A Ferrara invece, solo un ricordo da portare via, una mattina diversa, un signore che passa e ti chiede “ma come faremo a sapere quando avranno finito il lavoro?” che rimane sullo sfondo: lo si capirà, risponde un’auto della Protezione Civile, quando le strade saranno riaperte.
Mentre entravamo, poco prima che la bomba iniziasse il suo percorso di rimozione, è stato normale pensare a chi, oggi, potrebbe ricevere sulla propria testa questo congegno di morte.
Allo stesso tempo, pensare a chi l’ha sganciata, chissà la vita di chi l’ha preparata, chissà chi l’ha sentita arrivare insieme ad altre, un boato secco che si appoggia e poi, silenzio, nessun danno e un lungo sonno di ottanta anni, come una lunga pausa di sospensione in cui il mondo è andato avanti, o forse no.
È un evento che non avevano mai visto, ci raccontano, veramente raro. Un ordigno potente che si è conficcato, non esploso, al primo piano di un palazzo (l’ex convento di San Benedetto) che ha visto in quegli anni Quaranta del secolo scorso, Seconda Guerra Mondiale, diverse altre bombe esplodere intorno e che è rimasto lì, con la composizione chimica magari un pò variata ma la stessa pericolosità esplosiva.
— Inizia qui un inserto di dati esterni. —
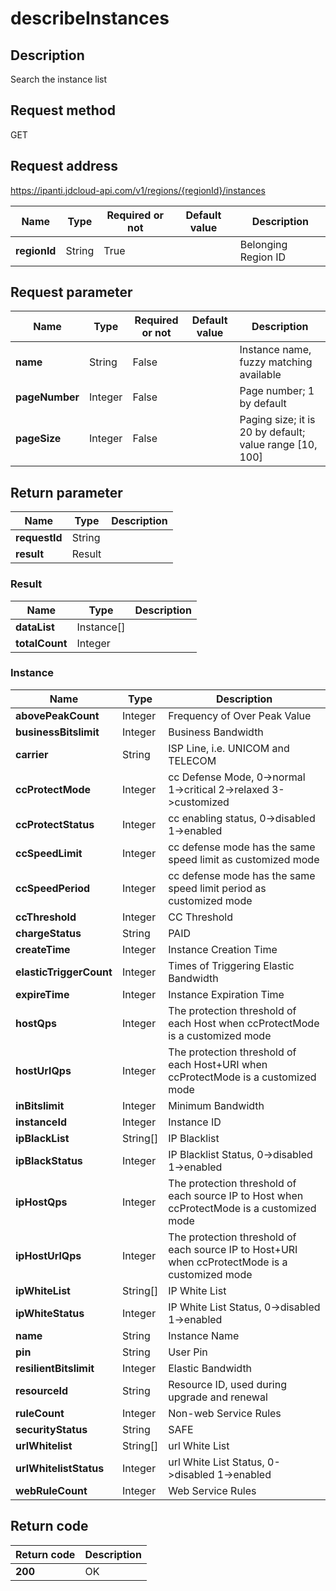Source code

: # describeInstances


## Description
Search the instance list

## Request method
GET

## Request address
https://ipanti.jdcloud-api.com/v1/regions/{regionId}/instances

|Name|Type|Required or not|Default value|Description|
|---|---|---|---|---|
|**regionId**|String|True||Belonging Region ID|

## Request parameter
|Name|Type|Required or not|Default value|Description|
|---|---|---|---|---|
|**name**|String|False||Instance name, fuzzy matching available|
|**pageNumber**|Integer|False||Page number; 1 by default|
|**pageSize**|Integer|False||Paging size; it is 20 by default; value range [10, 100]|


## Return parameter
|Name|Type|Description|
|---|---|---|
|**requestId**|String||
|**result**|Result||


### Result
|Name|Type|Description|
|---|---|---|
|**dataList**|Instance[]||
|**totalCount**|Integer||
### Instance
|Name|Type|Description|
|---|---|---|
|**abovePeakCount**|Integer|Frequency of Over Peak Value|
|**businessBitslimit**|Integer|Business Bandwidth|
|**carrier**|String|ISP Line, i.e. UNICOM and TELECOM|
|**ccProtectMode**|Integer|cc Defense Mode, 0->normal  1->critical  2->relaxed  3->customized|
|**ccProtectStatus**|Integer|cc enabling status, 0->disabled  1->enabled|
|**ccSpeedLimit**|Integer|cc defense mode has the same speed limit as customized mode|
|**ccSpeedPeriod**|Integer|cc defense mode has the same speed limit period as customized mode|
|**ccThreshold**|Integer|CC Threshold|
|**chargeStatus**|String|PAID|ARREARS|EXPIRED|
|**createTime**|Integer|Instance Creation Time|
|**elasticTriggerCount**|Integer|Times of Triggering Elastic Bandwidth|
|**expireTime**|Integer|Instance Expiration Time|
|**hostQps**|Integer|The protection threshold of each Host when ccProtectMode is a customized mode|
|**hostUrlQps**|Integer|The protection threshold of each Host+URI when ccProtectMode is a customized mode|
|**inBitslimit**|Integer|Minimum Bandwidth|
|**instanceId**|Integer|Instance ID|
|**ipBlackList**|String[]|IP Blacklist|
|**ipBlackStatus**|Integer|IP Blacklist Status, 0->disabled  1->enabled|
|**ipHostQps**|Integer|The protection threshold of each source IP to Host when ccProtectMode is a customized mode|
|**ipHostUrlQps**|Integer|The protection threshold of each source IP to Host+URI when ccProtectMode is a customized mode|
|**ipWhiteList**|String[]|IP White List|
|**ipWhiteStatus**|Integer|IP White List Status, 0->disabled  1->enabled|
|**name**|String|Instance Name|
|**pin**|String|User Pin|
|**resilientBitslimit**|Integer|Elastic Bandwidth|
|**resourceId**|String|Resource ID, used during upgrade and renewal|
|**ruleCount**|Integer|Non-web Service Rules|
|**securityStatus**|String|SAFE|CLEANING|BLOCKING|
|**urlWhitelist**|String[]|url White List|
|**urlWhitelistStatus**|Integer|url White List Status, 0->disabled  1->enabled|
|**webRuleCount**|Integer|Web Service Rules|

## Return code
|Return code|Description|
|---|---|
|**200**|OK|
Quella parte lì rimane attiva, pronta, potenzialmente letale, ci raccontano. Ottanta anni, la durata di una vita, lì nascosta all’interno della mura, vicina alle nostre vite, fino ad oggi, scoperta durante un lavoro di ristrutturazione e allora il pensiero naturale è: e se per caso, in quei lavori, qualcosa fosse successo, per imperizia o casualità?
Ore 9 del mattino: entriamo per qualche veloce istante, calcinacci a terra, cavi (“attenzione ai cavi a terra, gentilmente) , tre piccoli gruppi divisi perché la bomba si trova in un contesto di un palazzo instabile, strutturalmente. Con l’urto e il passare del tempo la bomba si è deformata e non è possibile pensare di rimuoverla facilmente come in altri casi, in particolare non usando la canonica chiave a razzo che renderebbe la manovra più semplice.
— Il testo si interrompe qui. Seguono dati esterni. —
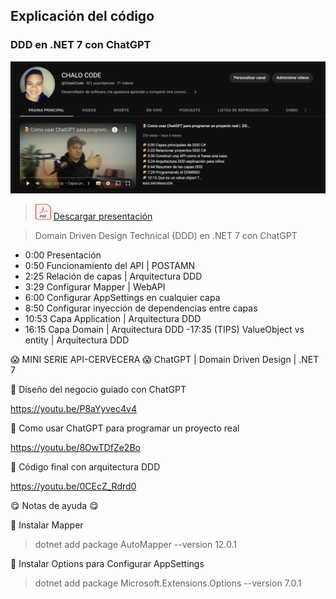 ## Explicación del código 
### DDD en .NET 7 con ChatGPT

[![video-youtube](__doc__/miniatura.png)](https://youtu.be/0CEcZ_Rdrd0)


> <img src="__doc__/PDF-ICON.png" alt= “presentacion” width="25" height="25"> [Descargar presentación](__doc__/DDD-Presentacion.pdf)

> Domain Driven Design Technical (DDD) en .NET 7 con ChatGPT

- 0:00 Presentación 
- 0:50 Funcionamiento del API | POSTAMN
- 2:25 Relación de capas | Arquitectura DDD 
- 3:29 Configurar Mapper | WebAPI
- 6:00 Configurar AppSettings en cualquier capa
- 8:50 Configurar inyección de dependencias entre capas
- 10:53 Capa Application | Arquitectura DDD 
- 16:15 Capa Domain | Arquitectura DDD 
-17:35 (TIPS) ValueObject vs entity | Arquitectura DDD 

😱 MINI SERIE API-CERVECERA 😱 
ChatGPT | Domain Driven Design | .NET 7

🍺 Diseño del negocio guiado con ChatGPT

https://youtu.be/P8aYyvec4v4 

🍺 Como usar ChatGPT para programar un proyecto real

https://youtu.be/8OwTDfZe2Bo

🍺 Código final con arquitectura DDD

https://youtu.be/0CEcZ_Rdrd0

😋 Notas de ayuda 😋

🍺 Instalar Mapper
> dotnet add package AutoMapper --version 12.0.1

🍺 Instalar Options para Configurar AppSettings

> dotnet add package Microsoft.Extensions.Options --version 7.0.1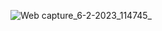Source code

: ![Web capture_6-2-2023_114745_](https://user-images.githubusercontent.com/114738289/216899300-fa9a2dca-44db-4cdf-8c3e-d3229addb068.jpeg)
Ci sembrano tutti tranquilli e allo stesso tempo con i sensi in allerta, senza trascurare i dettagli che potenzialmente possono fare andare storto qualcosa: la città di Ferrara è tranquilla, eppure vedendola, la bomba, si comprende come quella tranquillità sta nella disabitudine (nostra) e nella fiducia (in loro).
È quasi un gioco, per la città di Ferrara.
È rimasta armata e non in sicurezza e loro dicono questo: questo macchinario usa un ugello con una elevata pressione dell’acqua, trecento bar, più una sabbia abrasiva con cui faremo un taglio circolare per eliminare questa parte che vedete. Andremo a tagliare e bonificare questa parte qui all’interno. In questo monastero andremo a eliminare quindi questa parte sensibile che andrà distrutta, fatto tutto questo prenderemo l’ordigno che arrivati a quel punto sarà solo un involucro contenente l’esplosivo, ma nulla più, lo potremo maneggiare, lo portiamo in una cava fuori dalla città, dove l’ordigno verrà fatto brillare sotto terra, avvolto da sabbia e terra, con una piccola esplosione.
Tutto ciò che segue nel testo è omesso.